→ Problem statement: Would you copy only the lines below, beginning with the one that contains "Whenever we want" and running through the last entry line?

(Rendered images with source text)
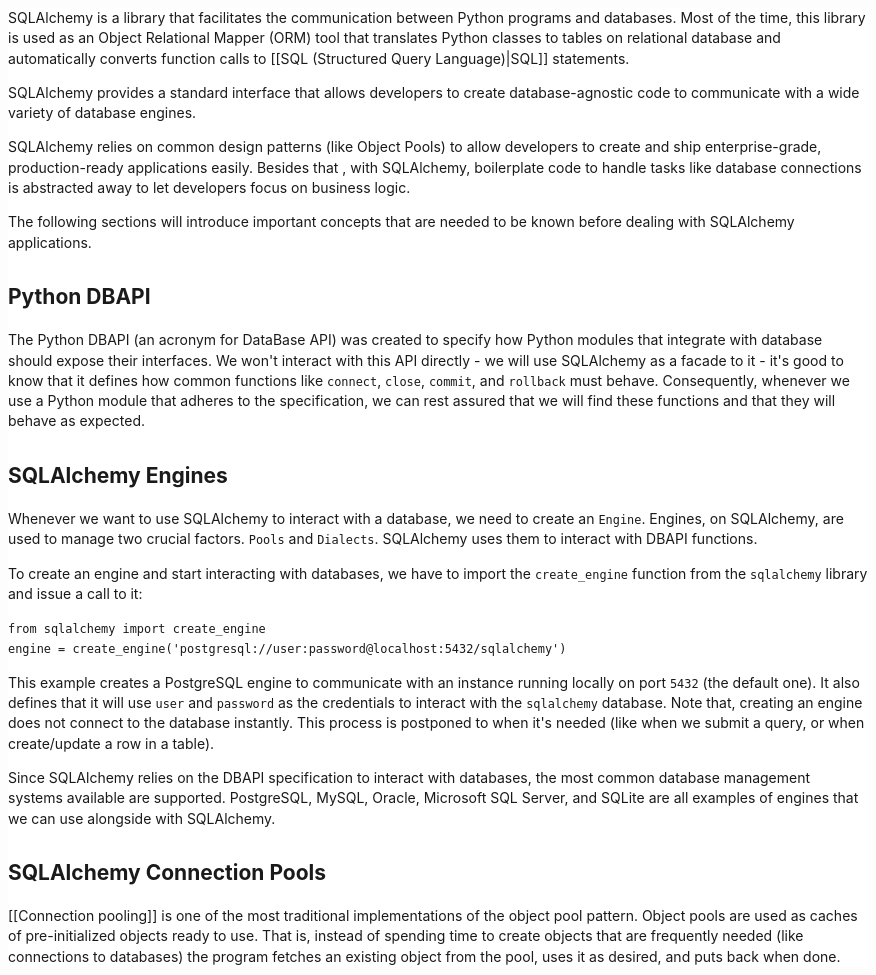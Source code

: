 SQLAlchemy is a library that facilitates the communication between Python programs and databases. Most of the time, this library is used as an Object Relational Mapper (ORM) tool that translates Python classes to tables on relational database and automatically converts function calls to [[SQL (Structured Query Language)|SQL]] statements.

SQLAlchemy provides a standard interface that allows developers to create database-agnostic code to communicate with a wide variety of database engines.

SQLAlchemy relies on common design patterns (like Object Pools) to allow developers to create and ship enterprise-grade, production-ready applications easily. Besides that , with SQLAlchemy, boilerplate code to handle tasks like database connections is abstracted away to let developers focus on business logic.

The following sections will introduce important concepts that are needed to be known before dealing with SQLAlchemy applications.

## Python DBAPI	

The Python DBAPI (an acronym for DataBase API) was created to specify how Python modules that integrate with database should expose their interfaces. We won't interact with this API directly - we will use SQLAlchemy as a facade to it - it's good to know that it defines how common functions like `connect`, `close`, `commit`, and `rollback` must behave. Consequently, whenever we use a Python module that adheres to the specification, we can rest assured that we will find these functions and that they will behave as expected.

## SQLAlchemy Engines

Whenever we want to use SQLAlchemy to interact with a database, we need to create an `Engine`. Engines, on SQLAlchemy, are used to manage two crucial factors. `Pools` and `Dialects`. SQLAlchemy uses them to interact with DBAPI functions.

To create an engine and start interacting with databases, we have to import the `create_engine` function from the `sqlalchemy` library and issue a call to it:

```
from sqlalchemy import create_engine
engine = create_engine('postgresql://user:password@localhost:5432/sqlalchemy')
```

This example creates a PostgreSQL engine to communicate with an instance running locally on port `5432` (the default one). It also defines that it will use `user` and `password` as the credentials to interact with the `sqlalchemy` database. Note that, creating an engine does not connect to the database instantly. This process is postponed to when it's needed (like when we submit a query, or when create/update a row in a table).

Since SQLAlchemy relies on the DBAPI specification to interact with databases, the most common database management systems available are supported. PostgreSQL, MySQL, Oracle, Microsoft SQL Server, and SQLite are all examples of engines that we can use alongside with SQLAlchemy.

## SQLAlchemy Connection Pools

[[Connection pooling]] is one of the most traditional implementations of the object pool pattern. Object pools are used as caches of pre-initialized objects ready to use. That is, instead of spending time to create objects that are frequently needed (like connections to databases) the program fetches an existing object from the pool, uses it as desired, and puts back when done.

→ Response:
Whenever we want to use SQLAlchemy to interact with a database, we need to create an `Engine`. Engines, on SQLAlchemy, are used to manage two crucial factors. `Pools` and `Dialects`. SQLAlchemy uses them to interact with DBAPI functions.

To create an engine and start interacting with databases, we have to import the `create_engine` function from the `sqlalchemy` library and issue a call to it:

```
from sqlalchemy import create_engine
engine = create_engine('postgresql://user:password@localhost:5432/sqlalchemy')
```

This example creates a PostgreSQL engine to communicate with an instance running locally on port `5432` (the default one). It also defines that it will use `user` and `password` as the credentials to interact with the `sqlalchemy` database. Note that, creating an engine does not connect to the database instantly. This process is postponed to when it's needed (like when we submit a query, or when create/update a row in a table).

Since SQLAlchemy relies on the DBAPI specification to interact with databases, the most common database management systems available are supported. PostgreSQL, MySQL, Oracle, Microsoft SQL Server, and SQLite are all examples of engines that we can use alongside with SQLAlchemy.

## SQLAlchemy Connection Pools

[[Connection pooling]] is one of the most traditional implementations of the object pool pattern. Object pools are used as caches of pre-initialized objects ready to use. That is, instead of spending time to create objects that are frequently needed (like connections to databases) the program fetches an existing object from the pool, uses it as desired, and puts back when done.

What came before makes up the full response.